Para hadirin-hadirat yang kami hormati. Hingga lek wong ibadah shalat; Ashar, Maghrib, dan sebagainya. Poso, zakat fitrah. Ini adalah menjadi kehidupan, kehidupan kita akan menjadi ibadah. Betapa kalau kehidupan kita sudah menjadi ibadah, terus bermesra-mesraan dengan Tuhan-Nya. Sebagaimana Rabiatul Adawiyah, dia dengan metode mahabbah kepada Allah. Betapa dia merasa terus didampingi oleh kekasihnya, hingga dia tidak sempat mencintai orang lain. Hingga dia tidak kawin seumur hidup. Rabiatul Adawiyah itu tidak kawin. Tidak ada kesempatan untuk mencintai orang lain. "Cintaku sudah habis, saya habiskan kepada kekasihku, azza wa jalla. Aku sudah tidak punya kesempatan lagi untuk mencintai lainnya Allah." Hingga dia nadzar tidak kawin sampai wafatnya. Dia hidupnya indah. Wong liyo polah karepe dewe, dia tenang dan senang. Kayak bocah cilik sing nggawe walkman, neng terminal sing rame, panggah. meneng kalih mantuk-mantuk. Mergo ngrun'go'ne nganggo walkman kupinge, ora krungu liyo.

Begitulah Rabiatul Adawiyah yang begitu sibuk dengan kesibukannya.

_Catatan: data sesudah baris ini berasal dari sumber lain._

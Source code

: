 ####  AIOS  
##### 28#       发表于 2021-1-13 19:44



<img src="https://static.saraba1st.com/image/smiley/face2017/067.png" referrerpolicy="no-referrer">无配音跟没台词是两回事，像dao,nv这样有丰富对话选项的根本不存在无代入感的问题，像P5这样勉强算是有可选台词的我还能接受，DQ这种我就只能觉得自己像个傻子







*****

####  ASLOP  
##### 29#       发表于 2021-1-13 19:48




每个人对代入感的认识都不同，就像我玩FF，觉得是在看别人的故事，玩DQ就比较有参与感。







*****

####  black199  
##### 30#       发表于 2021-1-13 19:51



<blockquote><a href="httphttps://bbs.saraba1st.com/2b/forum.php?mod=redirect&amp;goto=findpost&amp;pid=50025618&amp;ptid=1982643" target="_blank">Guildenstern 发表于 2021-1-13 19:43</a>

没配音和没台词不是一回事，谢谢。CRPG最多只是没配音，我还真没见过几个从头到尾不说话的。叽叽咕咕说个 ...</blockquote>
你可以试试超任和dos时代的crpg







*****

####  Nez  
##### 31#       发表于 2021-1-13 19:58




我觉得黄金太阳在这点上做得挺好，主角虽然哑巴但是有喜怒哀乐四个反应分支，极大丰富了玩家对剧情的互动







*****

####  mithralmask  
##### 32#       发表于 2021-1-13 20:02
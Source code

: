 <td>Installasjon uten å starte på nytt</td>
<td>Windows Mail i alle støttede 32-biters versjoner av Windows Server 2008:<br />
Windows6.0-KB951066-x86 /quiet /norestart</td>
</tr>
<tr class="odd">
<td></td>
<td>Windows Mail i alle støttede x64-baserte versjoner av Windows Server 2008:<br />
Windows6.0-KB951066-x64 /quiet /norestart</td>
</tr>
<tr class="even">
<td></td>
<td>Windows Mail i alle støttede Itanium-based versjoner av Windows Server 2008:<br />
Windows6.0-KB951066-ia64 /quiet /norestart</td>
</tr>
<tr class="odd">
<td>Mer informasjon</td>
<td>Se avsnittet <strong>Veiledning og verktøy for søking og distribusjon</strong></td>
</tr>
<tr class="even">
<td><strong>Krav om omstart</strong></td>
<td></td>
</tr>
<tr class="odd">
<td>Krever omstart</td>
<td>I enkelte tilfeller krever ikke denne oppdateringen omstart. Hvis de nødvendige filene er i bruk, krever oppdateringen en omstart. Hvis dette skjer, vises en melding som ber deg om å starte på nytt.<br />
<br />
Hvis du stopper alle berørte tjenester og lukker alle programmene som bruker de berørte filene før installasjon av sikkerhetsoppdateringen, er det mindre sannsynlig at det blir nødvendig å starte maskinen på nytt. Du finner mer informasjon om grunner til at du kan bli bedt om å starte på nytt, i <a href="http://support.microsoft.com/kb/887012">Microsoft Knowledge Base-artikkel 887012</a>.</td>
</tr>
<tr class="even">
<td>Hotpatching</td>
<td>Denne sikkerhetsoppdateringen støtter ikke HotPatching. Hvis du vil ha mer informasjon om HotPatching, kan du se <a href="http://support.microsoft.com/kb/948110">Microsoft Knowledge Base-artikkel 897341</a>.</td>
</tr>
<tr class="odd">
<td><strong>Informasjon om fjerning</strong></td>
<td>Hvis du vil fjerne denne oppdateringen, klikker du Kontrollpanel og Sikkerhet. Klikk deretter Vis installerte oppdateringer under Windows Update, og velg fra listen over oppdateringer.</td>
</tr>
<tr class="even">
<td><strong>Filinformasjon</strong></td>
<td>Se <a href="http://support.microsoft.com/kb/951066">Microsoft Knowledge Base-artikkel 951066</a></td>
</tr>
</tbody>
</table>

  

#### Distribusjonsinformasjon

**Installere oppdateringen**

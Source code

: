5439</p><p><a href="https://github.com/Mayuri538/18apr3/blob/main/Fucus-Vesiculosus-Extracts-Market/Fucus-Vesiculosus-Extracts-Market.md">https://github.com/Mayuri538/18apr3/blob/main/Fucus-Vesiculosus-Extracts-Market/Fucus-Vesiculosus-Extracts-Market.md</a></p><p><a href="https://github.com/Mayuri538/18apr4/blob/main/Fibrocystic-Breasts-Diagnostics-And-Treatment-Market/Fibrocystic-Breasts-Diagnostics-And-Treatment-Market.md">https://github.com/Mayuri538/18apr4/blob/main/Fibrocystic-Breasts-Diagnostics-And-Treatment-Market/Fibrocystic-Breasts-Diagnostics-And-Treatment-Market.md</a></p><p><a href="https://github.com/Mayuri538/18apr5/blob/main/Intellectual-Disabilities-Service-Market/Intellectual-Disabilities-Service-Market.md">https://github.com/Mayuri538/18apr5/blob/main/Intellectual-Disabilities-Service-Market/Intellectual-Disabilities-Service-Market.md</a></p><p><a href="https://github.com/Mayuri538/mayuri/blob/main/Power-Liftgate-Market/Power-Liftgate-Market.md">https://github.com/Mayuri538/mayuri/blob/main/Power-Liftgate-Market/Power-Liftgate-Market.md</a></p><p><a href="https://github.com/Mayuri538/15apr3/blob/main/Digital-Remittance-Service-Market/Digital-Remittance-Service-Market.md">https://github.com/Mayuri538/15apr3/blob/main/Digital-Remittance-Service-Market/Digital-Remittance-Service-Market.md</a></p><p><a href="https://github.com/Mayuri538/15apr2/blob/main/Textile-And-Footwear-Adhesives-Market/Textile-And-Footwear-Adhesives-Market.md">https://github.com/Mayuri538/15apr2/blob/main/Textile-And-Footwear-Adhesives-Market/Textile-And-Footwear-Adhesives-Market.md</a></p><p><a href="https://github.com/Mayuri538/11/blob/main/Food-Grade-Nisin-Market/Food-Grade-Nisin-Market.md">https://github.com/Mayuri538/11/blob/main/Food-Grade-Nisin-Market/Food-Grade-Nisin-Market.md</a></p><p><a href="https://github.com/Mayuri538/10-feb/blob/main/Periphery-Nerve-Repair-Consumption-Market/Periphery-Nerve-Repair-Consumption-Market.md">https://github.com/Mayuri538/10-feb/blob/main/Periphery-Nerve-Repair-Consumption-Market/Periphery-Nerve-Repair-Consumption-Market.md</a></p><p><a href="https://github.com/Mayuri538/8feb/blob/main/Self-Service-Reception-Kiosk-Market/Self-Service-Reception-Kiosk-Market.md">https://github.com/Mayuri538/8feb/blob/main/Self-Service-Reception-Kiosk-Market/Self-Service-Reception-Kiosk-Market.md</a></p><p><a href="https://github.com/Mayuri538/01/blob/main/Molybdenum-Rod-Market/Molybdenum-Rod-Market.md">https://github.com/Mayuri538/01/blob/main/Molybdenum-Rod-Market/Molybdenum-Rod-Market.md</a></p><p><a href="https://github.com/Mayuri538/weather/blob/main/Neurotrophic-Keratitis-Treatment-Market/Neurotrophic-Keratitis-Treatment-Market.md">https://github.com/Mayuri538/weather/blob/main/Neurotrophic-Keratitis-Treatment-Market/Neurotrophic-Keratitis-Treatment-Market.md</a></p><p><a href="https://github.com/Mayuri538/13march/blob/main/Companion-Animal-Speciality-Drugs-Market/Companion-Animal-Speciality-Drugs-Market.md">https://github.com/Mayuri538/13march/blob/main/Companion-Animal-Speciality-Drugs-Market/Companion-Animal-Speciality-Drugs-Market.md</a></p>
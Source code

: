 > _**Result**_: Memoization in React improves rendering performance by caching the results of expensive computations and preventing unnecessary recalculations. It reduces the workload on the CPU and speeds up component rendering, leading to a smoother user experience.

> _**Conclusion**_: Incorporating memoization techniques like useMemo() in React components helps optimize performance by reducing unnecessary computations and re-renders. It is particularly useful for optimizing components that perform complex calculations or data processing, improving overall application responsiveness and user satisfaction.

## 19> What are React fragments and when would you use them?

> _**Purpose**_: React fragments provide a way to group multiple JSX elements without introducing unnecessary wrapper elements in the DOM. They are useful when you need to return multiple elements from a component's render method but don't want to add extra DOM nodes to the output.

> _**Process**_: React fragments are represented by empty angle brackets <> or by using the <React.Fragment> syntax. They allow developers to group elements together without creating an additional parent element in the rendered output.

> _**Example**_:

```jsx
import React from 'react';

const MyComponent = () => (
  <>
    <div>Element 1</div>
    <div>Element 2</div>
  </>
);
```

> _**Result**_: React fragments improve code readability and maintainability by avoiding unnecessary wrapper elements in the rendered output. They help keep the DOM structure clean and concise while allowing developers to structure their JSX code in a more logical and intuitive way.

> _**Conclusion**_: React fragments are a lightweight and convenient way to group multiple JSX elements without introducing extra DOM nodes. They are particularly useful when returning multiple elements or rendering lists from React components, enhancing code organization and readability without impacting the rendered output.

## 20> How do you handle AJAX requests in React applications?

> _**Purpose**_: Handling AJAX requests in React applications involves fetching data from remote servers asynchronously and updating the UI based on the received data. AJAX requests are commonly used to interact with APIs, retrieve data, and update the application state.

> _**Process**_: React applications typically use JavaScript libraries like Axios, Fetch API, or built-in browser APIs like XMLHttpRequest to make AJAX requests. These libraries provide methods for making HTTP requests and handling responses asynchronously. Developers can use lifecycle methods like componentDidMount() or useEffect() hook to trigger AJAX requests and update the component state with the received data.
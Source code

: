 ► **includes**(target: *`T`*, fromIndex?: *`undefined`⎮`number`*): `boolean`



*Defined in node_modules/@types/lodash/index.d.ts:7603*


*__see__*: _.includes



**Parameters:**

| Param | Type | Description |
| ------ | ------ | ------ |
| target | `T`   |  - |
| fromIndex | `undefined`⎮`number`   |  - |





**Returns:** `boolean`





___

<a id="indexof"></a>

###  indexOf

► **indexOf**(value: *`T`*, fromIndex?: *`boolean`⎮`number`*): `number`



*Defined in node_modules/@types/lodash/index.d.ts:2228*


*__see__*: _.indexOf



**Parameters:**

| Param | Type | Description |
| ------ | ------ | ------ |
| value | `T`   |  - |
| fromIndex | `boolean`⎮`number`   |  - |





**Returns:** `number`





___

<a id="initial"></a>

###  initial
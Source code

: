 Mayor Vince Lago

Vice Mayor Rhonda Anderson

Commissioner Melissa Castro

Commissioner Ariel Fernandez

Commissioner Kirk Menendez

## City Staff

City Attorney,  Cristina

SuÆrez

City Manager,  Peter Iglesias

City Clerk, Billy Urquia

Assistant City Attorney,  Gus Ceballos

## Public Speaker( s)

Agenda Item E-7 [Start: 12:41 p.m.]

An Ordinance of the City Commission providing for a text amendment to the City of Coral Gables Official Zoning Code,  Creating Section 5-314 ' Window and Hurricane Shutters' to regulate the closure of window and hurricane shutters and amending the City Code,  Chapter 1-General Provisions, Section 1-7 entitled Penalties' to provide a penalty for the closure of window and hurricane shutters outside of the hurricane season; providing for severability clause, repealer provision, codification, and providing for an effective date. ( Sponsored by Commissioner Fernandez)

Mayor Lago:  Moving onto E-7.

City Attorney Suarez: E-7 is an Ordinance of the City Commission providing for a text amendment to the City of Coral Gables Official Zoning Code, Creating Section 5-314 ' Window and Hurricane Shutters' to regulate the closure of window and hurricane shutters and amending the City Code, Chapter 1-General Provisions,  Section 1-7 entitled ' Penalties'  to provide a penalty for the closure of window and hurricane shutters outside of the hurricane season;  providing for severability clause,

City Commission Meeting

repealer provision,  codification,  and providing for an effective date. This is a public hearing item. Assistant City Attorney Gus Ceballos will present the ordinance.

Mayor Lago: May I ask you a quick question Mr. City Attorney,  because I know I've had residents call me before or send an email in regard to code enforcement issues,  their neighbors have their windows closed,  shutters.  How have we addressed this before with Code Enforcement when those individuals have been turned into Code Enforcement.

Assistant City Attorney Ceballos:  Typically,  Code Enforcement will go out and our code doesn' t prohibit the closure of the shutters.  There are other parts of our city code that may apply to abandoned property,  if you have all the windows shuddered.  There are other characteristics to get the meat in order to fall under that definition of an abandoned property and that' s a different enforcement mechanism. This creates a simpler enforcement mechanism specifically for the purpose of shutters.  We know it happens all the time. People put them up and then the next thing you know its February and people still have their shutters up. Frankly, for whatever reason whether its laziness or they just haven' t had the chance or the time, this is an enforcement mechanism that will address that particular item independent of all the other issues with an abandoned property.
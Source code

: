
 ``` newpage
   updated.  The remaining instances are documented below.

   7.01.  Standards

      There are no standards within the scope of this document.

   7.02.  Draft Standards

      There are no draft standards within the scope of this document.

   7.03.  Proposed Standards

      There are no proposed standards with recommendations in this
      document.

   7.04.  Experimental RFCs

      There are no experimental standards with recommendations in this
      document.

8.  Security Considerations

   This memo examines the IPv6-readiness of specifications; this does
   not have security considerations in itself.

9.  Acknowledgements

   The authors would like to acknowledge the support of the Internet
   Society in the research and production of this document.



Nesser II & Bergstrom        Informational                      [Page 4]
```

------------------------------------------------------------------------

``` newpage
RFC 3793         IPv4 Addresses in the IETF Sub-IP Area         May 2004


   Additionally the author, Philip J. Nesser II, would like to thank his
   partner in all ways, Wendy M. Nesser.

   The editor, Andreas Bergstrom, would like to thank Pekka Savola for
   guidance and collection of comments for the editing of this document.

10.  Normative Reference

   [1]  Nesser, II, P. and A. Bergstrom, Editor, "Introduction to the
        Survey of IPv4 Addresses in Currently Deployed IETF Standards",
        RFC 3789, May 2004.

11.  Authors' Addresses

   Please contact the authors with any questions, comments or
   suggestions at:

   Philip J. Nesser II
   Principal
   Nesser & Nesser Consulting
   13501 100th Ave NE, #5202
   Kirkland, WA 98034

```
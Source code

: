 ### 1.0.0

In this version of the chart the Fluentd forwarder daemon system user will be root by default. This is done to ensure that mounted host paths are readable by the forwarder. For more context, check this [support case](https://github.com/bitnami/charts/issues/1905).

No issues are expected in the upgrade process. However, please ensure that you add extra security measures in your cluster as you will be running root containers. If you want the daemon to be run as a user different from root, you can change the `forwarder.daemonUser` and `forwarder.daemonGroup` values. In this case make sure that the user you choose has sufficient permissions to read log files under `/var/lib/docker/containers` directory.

Dia sibuk dengan Tuhan-Nya. Mari kita sibukkan diri kita dengan Tuhan. Dengan melakukan semua apa yang dilakukan manusia. Sehingga ibadah menjadi kehidupan. Begitulah kita ibadah. Kalau rodo ekstrim eneh; riyadloh. Lek ibadah; datar kesanne. Neng yen riyadloh; poso, ekstrim. Koyo dene para pendito. Namung diganti istilah riyadloh mawon Sampeyan lek diomongi lak pun ngeri to? Topo; ngeri, lek ibadah; santai, datar saja. Semua harus kita jadikah ibadah, sehingga kehidupan kita adalah
ibadah. Begitu juga riyadloh. Kulo sering menganjurkan. Bengi jo kakehan turu, melek. Sopo sing ngakeh-ngakehi turu, ora oleh opo-opo. Lek Pak Dalang, topo jiwa ngangklang jagat, nyangking tondo par kencono, isik dungo ketolak, rezeki sandang lan pangan, iku bagiane wongkang sabar lan nerimo. Jadi wong kang akeh turu ra oleh opo-opo.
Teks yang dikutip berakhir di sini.